» Supplied material:
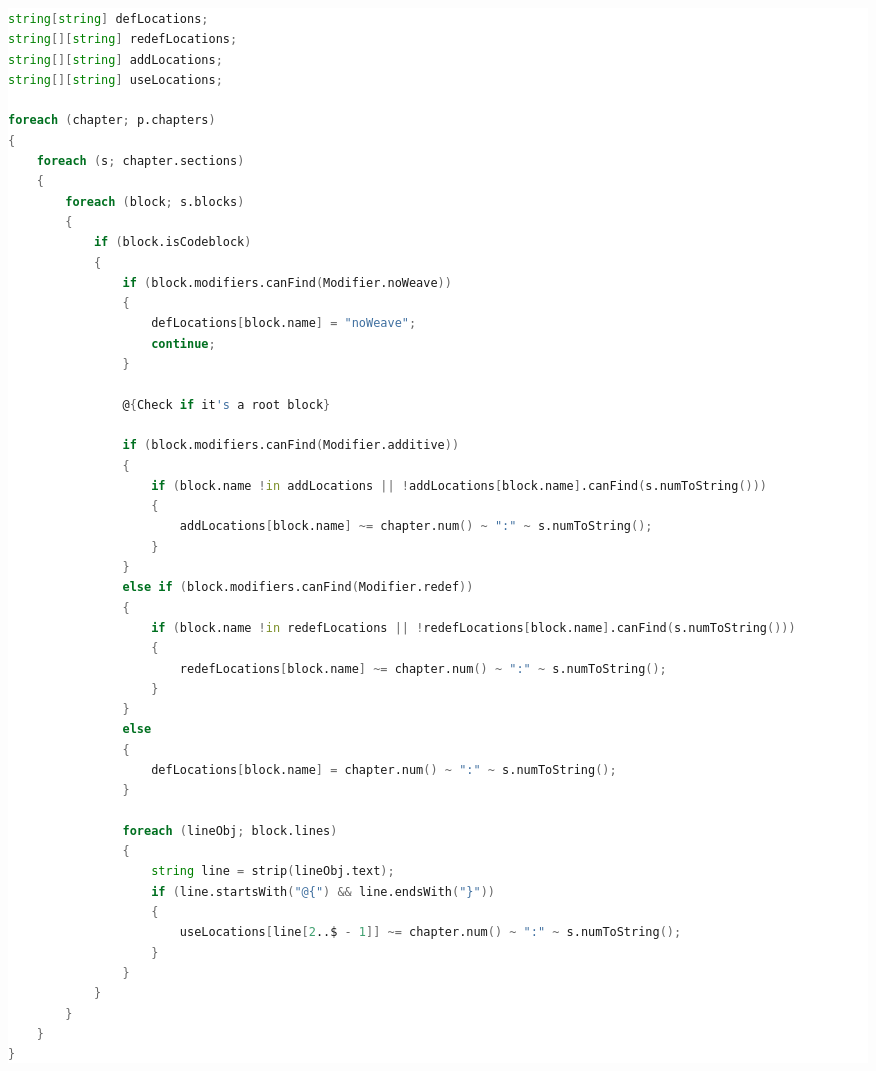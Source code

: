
 ```d --- Parse use locations ---
string[string] defLocations;
string[][string] redefLocations;
string[][string] addLocations;
string[][string] useLocations;

foreach (chapter; p.chapters) 
{
    foreach (s; chapter.sections) 
    {
        foreach (block; s.blocks) 
        {
            if (block.isCodeblock) 
            {
                if (block.modifiers.canFind(Modifier.noWeave)) 
                {
                    defLocations[block.name] = "noWeave";
                    continue;
                }

                @{Check if it's a root block}

                if (block.modifiers.canFind(Modifier.additive)) 
                {
                    if (block.name !in addLocations || !addLocations[block.name].canFind(s.numToString()))
                    {
                        addLocations[block.name] ~= chapter.num() ~ ":" ~ s.numToString();
                    }
                } 
                else if (block.modifiers.canFind(Modifier.redef)) 
                {
                    if (block.name !in redefLocations || !redefLocations[block.name].canFind(s.numToString()))
                    {
                        redefLocations[block.name] ~= chapter.num() ~ ":" ~ s.numToString();
                    }
                } 
                else 
                {
                    defLocations[block.name] = chapter.num() ~ ":" ~ s.numToString();
                }

                foreach (lineObj; block.lines) 
                {
                    string line = strip(lineObj.text);
                    if (line.startsWith("@{") && line.endsWith("}")) 
                    {
                        useLocations[line[2..$ - 1]] ~= chapter.num() ~ ":" ~ s.numToString();
                    }
                }
            }
        }
    }
}
```
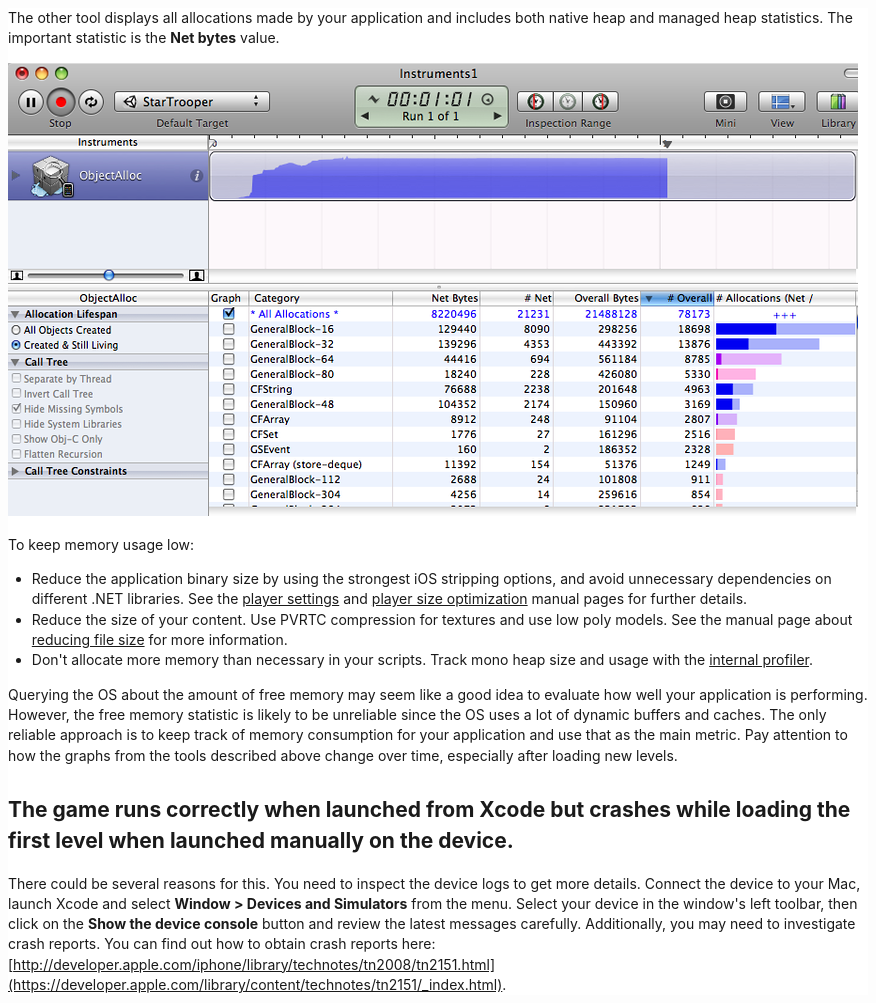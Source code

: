 
The other tool displays all allocations made by your application and includes both native heap and managed heap statistics. The important statistic is the __Net bytes__ value.


![](../uploads/Main/ObjectAlloc.png) 

To keep memory usage low:

* Reduce the application binary size by using the strongest iOS stripping options, and avoid unnecessary dependencies on different .NET libraries. See the [player settings](class-PlayerSettings.html) and [player size optimization](iphone-playerSizeOptimization.html) manual pages for further details.
* Reduce the size of your content. Use PVRTC compression for textures and use low poly models. See the manual page about [reducing file size](ReducingFilesize.html) for more information.
* Don't allocate more memory than necessary in your scripts. Track mono heap size and usage with the [internal profiler](iphone-InternalProfiler.html).

Querying the OS about the amount of free memory may seem like a good idea to evaluate how well your application is performing. However, the free memory statistic is likely to be unreliable since the OS uses a lot of dynamic buffers and caches. The only reliable approach is to keep track of memory consumption for your application and use that as the main metric. Pay attention to how the graphs from the tools described above change over time, especially after loading new levels.

The game runs correctly when launched from Xcode but crashes while loading the first level when launched manually on the device.
--------------------------------------------------------------------------------------------------------------------------------

There could be several reasons for this. You need to inspect the device logs to get more details. Connect the device to your Mac, launch Xcode and select __Window &gt; Devices and Simulators__ from the menu. Select your device in the window's left toolbar, then click on the __Show the device console__ button and review the latest messages carefully. Additionally, you may need to investigate crash reports. You can find out how to obtain crash reports here: [http://developer.apple.com/iphone/library/technotes/tn2008/tn2151.html](https://developer.apple.com/library/content/technotes/tn2151/_index.html).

» Problem description:
Repeat every line above exactly, minus the pictures.

» Reply:
Source code

:
 ```d --- Parse use locations ---
string[string] defLocations;
string[][string] redefLocations;
string[][string] addLocations;
string[][string] useLocations;

foreach (chapter; p.chapters) 
{
    foreach (s; chapter.sections) 
    {
        foreach (block; s.blocks) 
        {
            if (block.isCodeblock) 
            {
                if (block.modifiers.canFind(Modifier.noWeave)) 
                {
                    defLocations[block.name] = "noWeave";
                    continue;
                }

                @{Check if it's a root block}

                if (block.modifiers.canFind(Modifier.additive)) 
                {
                    if (block.name !in addLocations || !addLocations[block.name].canFind(s.numToString()))
                    {
                        addLocations[block.name] ~= chapter.num() ~ ":" ~ s.numToString();
                    }
                } 
                else if (block.modifiers.canFind(Modifier.redef)) 
                {
                    if (block.name !in redefLocations || !redefLocations[block.name].canFind(s.numToString()))
                    {
                        redefLocations[block.name] ~= chapter.num() ~ ":" ~ s.numToString();
                    }
                } 
                else 
                {
                    defLocations[block.name] = chapter.num() ~ ":" ~ s.numToString();
                }

                foreach (lineObj; block.lines) 
                {
                    string line = strip(lineObj.text);
                    if (line.startsWith("@{") && line.endsWith("}")) 
                    {
                        useLocations[line[2..$ - 1]] ~= chapter.num() ~ ":" ~ s.numToString();
                    }
                }
            }
        }
    }
}
```
Source code

: 
The other tool displays all allocations made by your application and includes both native heap and managed heap statistics. The important statistic is the __Net bytes__ value.


![](../uploads/Main/ObjectAlloc.png) 

To keep memory usage low:

* Reduce the application binary size by using the strongest iOS stripping options, and avoid unnecessary dependencies on different .NET libraries. See the [player settings](class-PlayerSettings.html) and [player size optimization](iphone-playerSizeOptimization.html) manual pages for further details.
* Reduce the size of your content. Use PVRTC compression for textures and use low poly models. See the manual page about [reducing file size](ReducingFilesize.html) for more information.
* Don't allocate more memory than necessary in your scripts. Track mono heap size and usage with the [internal profiler](iphone-InternalProfiler.html).

Querying the OS about the amount of free memory may seem like a good idea to evaluate how well your application is performing. However, the free memory statistic is likely to be unreliable since the OS uses a lot of dynamic buffers and caches. The only reliable approach is to keep track of memory consumption for your application and use that as the main metric. Pay attention to how the graphs from the tools described above change over time, especially after loading new levels.

The game runs correctly when launched from Xcode but crashes while loading the first level when launched manually on the device.
--------------------------------------------------------------------------------------------------------------------------------

There could be several reasons for this. You need to inspect the device logs to get more details. Connect the device to your Mac, launch Xcode and select __Window &gt; Devices and Simulators__ from the menu. Select your device in the window's left toolbar, then click on the __Show the device console__ button and review the latest messages carefully. Additionally, you may need to investigate crash reports. You can find out how to obtain crash reports here: [http://developer.apple.com/iphone/library/technotes/tn2008/tn2151.html](https://developer.apple.com/library/content/technotes/tn2151/_index.html).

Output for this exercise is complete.